I’ll admit that, at its worst, Brutalism can be oppressive, authoritarian, heavy-handed, and almost comically oblivious to how the human body interacts with architecture. But then any style, at its worst, is terrible. At their best, Brutalist buildings are powerful expressions of mass, surface, space and geometry. My first personal experience with Brutalist architecture was during my undergrad years at the University of Toronto. Fort Book, less colloquially known as Robarts Library, was the building that everyone on campus loved to hate.

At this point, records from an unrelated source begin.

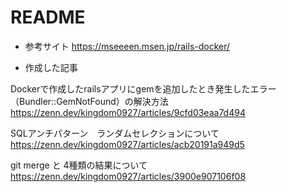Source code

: # README

* 参考サイト
<https://mseeeen.msen.jp/rails-docker/>

* 作成した記事


Dockerで作成したrailsアプリにgemを追加したとき発生したエラー（Bundler::GemNotFound）の解決方法
<https://zenn.dev/kingdom0927/articles/9cfd03eaa7d494>

SQLアンチパターン　ランダムセレクションについて
<https://zenn.dev/kingdom0927/articles/acb20191a949d5>

git merge と 4種類の結果について
<https://zenn.dev/kingdom0927/articles/3900e907106f08>
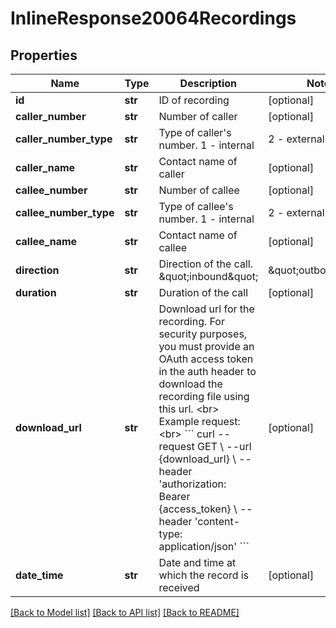 # InlineResponse20064Recordings

## Properties
Name | Type | Description | Notes
------------ | ------------- | ------------- | -------------
**id** | **str** | ID of recording | [optional] 
**caller_number** | **str** | Number of caller | [optional] 
**caller_number_type** | **str** | Type of caller&#x27;s number. 1 - internal | 2 - external | [optional] 
**caller_name** | **str** | Contact name of caller | [optional] 
**callee_number** | **str** | Number of callee | [optional] 
**callee_number_type** | **str** | Type of callee&#x27;s number. 1 - internal | 2 - external | [optional] 
**callee_name** | **str** | Contact name of callee | [optional] 
**direction** | **str** | Direction of the call. \&quot;inbound\&quot; | \&quot;outbound\&quot; | [optional] 
**duration** | **str** | Duration of the call | [optional] 
**download_url** | **str** | Download url for the recording. For security purposes, you must provide an OAuth access token in the auth header to download the recording file using this url. &lt;br&gt;  Example request:&lt;br&gt; &#x60;&#x60;&#x60; curl --request GET \\   --url {download_url} \\   --header &#x27;authorization: Bearer {access_token} \\   --header &#x27;content-type: application/json&#x27; &#x60;&#x60;&#x60;  | [optional] 
**date_time** | **str** | Date and time at which the record is received | [optional] 

[[Back to Model list]](../README.md#documentation-for-models) [[Back to API list]](../README.md#documentation-for-api-endpoints) [[Back to README]](../README.md)

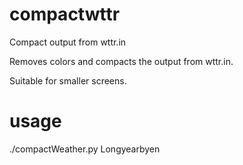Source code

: # compactwttr
Compact output from wttr.in

Removes colors and compacts the output from wttr.in.

Suitable for smaller screens.

# usage
./compactWeather.py Longyearbyen

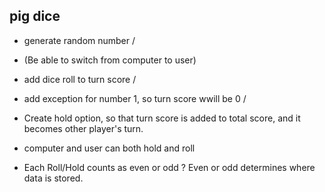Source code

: ## pig dice
* generate random number /
* (Be able to switch from computer to user)
* add dice roll to turn score /
* add exception for number 1, so turn score wwill be 0 /
* Create hold option, so that turn score is added to total score, and it becomes other player's turn.
* computer and user can both hold and roll

* Each Roll/Hold counts as even or odd ? Even or odd determines where data is stored. 
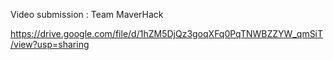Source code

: Video submission : Team MaverHack

https://drive.google.com/file/d/1hZM5DjQz3goqXFq0PqTNWBZZYW_qmSiT/view?usp=sharing
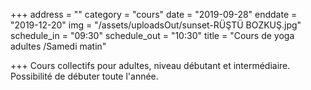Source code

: +++
address = ""
category = "cours"
date = "2019-09-28"
enddate = "2019-12-20"
img = "/assets/uploadsOut/sunset-RÜŞTÜ BOZKUŞ.jpg"
schedule_in = "09:30"
schedule_out = "10:30"
title = "Cours de yoga adultes /Samedi matin"

+++
Cours collectifs pour adultes, niveau débutant et intermédiaire. Possibilité de débuter toute l'année.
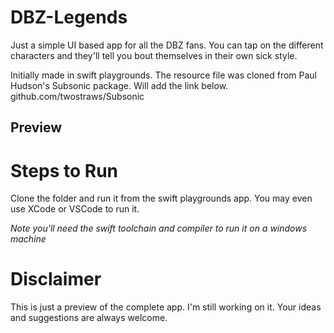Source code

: # DBZ-Legends
Just a simple UI based app for all the DBZ fans. You can tap on the different characters and they'll tell you bout themselves in their own sick style.

Initially made in swift playgrounds. 
The resource file was cloned from Paul Hudson's Subsonic package. Will add the link below.
github.com/twostraws/Subsonic

## Preview


# Steps to Run
Clone the folder and run it from the swift playgrounds app.
You may even use XCode or VSCode to run it.

*Note you'll need the swift toolchain and compiler to run it on a windows machine*

# Disclaimer
This is just a preview of the complete app. I'm still working on it. Your ideas and suggestions are always welcome.
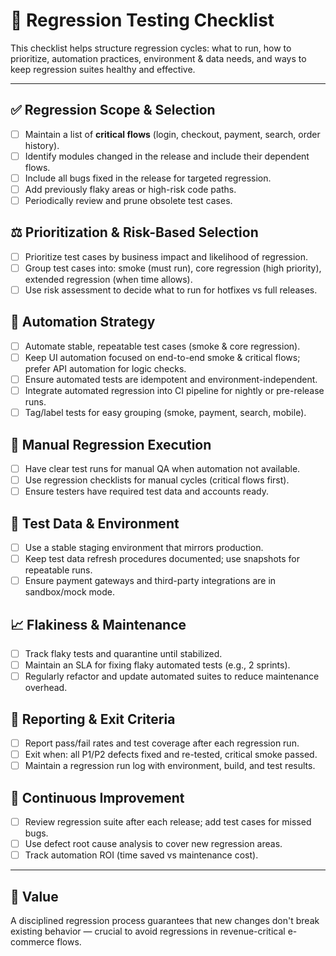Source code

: # 🔁 Regression Testing Checklist

This checklist helps structure regression cycles: what to run, how to prioritize, automation practices, environment & data needs, and ways to keep regression suites healthy and effective.

---

## ✅ Regression Scope & Selection
- [ ] Maintain a list of **critical flows** (login, checkout, payment, search, order history).  
- [ ] Identify modules changed in the release and include their dependent flows.  
- [ ] Include all bugs fixed in the release for targeted regression.  
- [ ] Add previously flaky areas or high-risk code paths.  
- [ ] Periodically review and prune obsolete test cases.

## ⚖️ Prioritization & Risk-Based Selection
- [ ] Prioritize test cases by business impact and likelihood of regression.  
- [ ] Group test cases into: smoke (must run), core regression (high priority), extended regression (when time allows).  
- [ ] Use risk assessment to decide what to run for hotfixes vs full releases.

## 🤖 Automation Strategy
- [ ] Automate stable, repeatable test cases (smoke & core regression).  
- [ ] Keep UI automation focused on end-to-end smoke & critical flows; prefer API automation for logic checks.  
- [ ] Ensure automated tests are idempotent and environment-independent.  
- [ ] Integrate automated regression into CI pipeline for nightly or pre-release runs.  
- [ ] Tag/label tests for easy grouping (smoke, payment, search, mobile).

## 🧪 Manual Regression Execution
- [ ] Have clear test runs for manual QA when automation not available.  
- [ ] Use regression checklists for manual cycles (critical flows first).  
- [ ] Ensure testers have required test data and accounts ready.

## 🧰 Test Data & Environment
- [ ] Use a stable staging environment that mirrors production.  
- [ ] Keep test data refresh procedures documented; use snapshots for repeatable runs.  
- [ ] Ensure payment gateways and third-party integrations are in sandbox/mock mode.

## 📈 Flakiness & Maintenance
- [ ] Track flaky tests and quarantine until stabilized.  
- [ ] Maintain an SLA for fixing flaky automated tests (e.g., 2 sprints).  
- [ ] Regularly refactor and update automated suites to reduce maintenance overhead.

## 🧾 Reporting & Exit Criteria
- [ ] Report pass/fail rates and test coverage after each regression run.  
- [ ] Exit when: all P1/P2 defects fixed and re-tested, critical smoke passed.  
- [ ] Maintain a regression run log with environment, build, and test results.

## 🔄 Continuous Improvement
- [ ] Review regression suite after each release; add test cases for missed bugs.  
- [ ] Use defect root cause analysis to cover new regression areas.  
- [ ] Track automation ROI (time saved vs maintenance cost).

---

## 📌 Value
A disciplined regression process guarantees that new changes don't break existing behavior — crucial to avoid regressions in revenue-critical e-commerce flows.
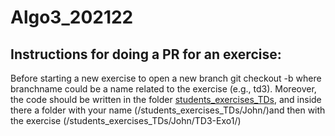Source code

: # Algo3_202122

## Instructions for doing a PR for an exercise:

Before starting a new exercise to open a new branch git checkout -b <branchname> where branchname could be a name related to the exercise (e.g., td3).
Moreover, the code should be written in the folder [students_exercises_TDs](https://github.com/UPHF/Algo3_202122/tree/main/students_exercises_TDs), and inside there a folder with your name (/students_exercises_TDs/John/)and then with the exercise (/students_exercises_TDs/John/TD3-Exo1/)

Surface, mass, geometry and people: Robarts Library, Toronto

Surface, mass, geometry and people: Robarts Library, Toronto

Perversely, I loved Robarts. It was awe-inspiring, dynamic, and forceful. It left me in no doubt that what it contained was great and important. Moreover, where so many Modernist buildings in Toronto appeared to me to have been simply calculated on a piece of graph paper, this one was so clearly designed.

I’m not among those who believe the NAC needs the huge ‘facelift’ it’s about to get (‘lobotomy’ might be a better word here). I think it makes a strong, coherent architectural statement as it is – and it works rather well as a performance venue. And although I’m less enamoured of the central Library (truth be told, I’m not sure Brutalism can ever sit comfortably on a cramped urban corner), I don’t think it should be demolished.

I am, at heart, an incurable Ruskinian in many respects. In his “Lamp of Life” (from The Seven Lamps of Architecture), Ruskin says that buildings “depend, for their dignity and pleasurableness… upon the vivid expression of the intellectual life which has been concerned in their production.” Love it or hate it, Brutalism certainly embodies that vivid sense of life.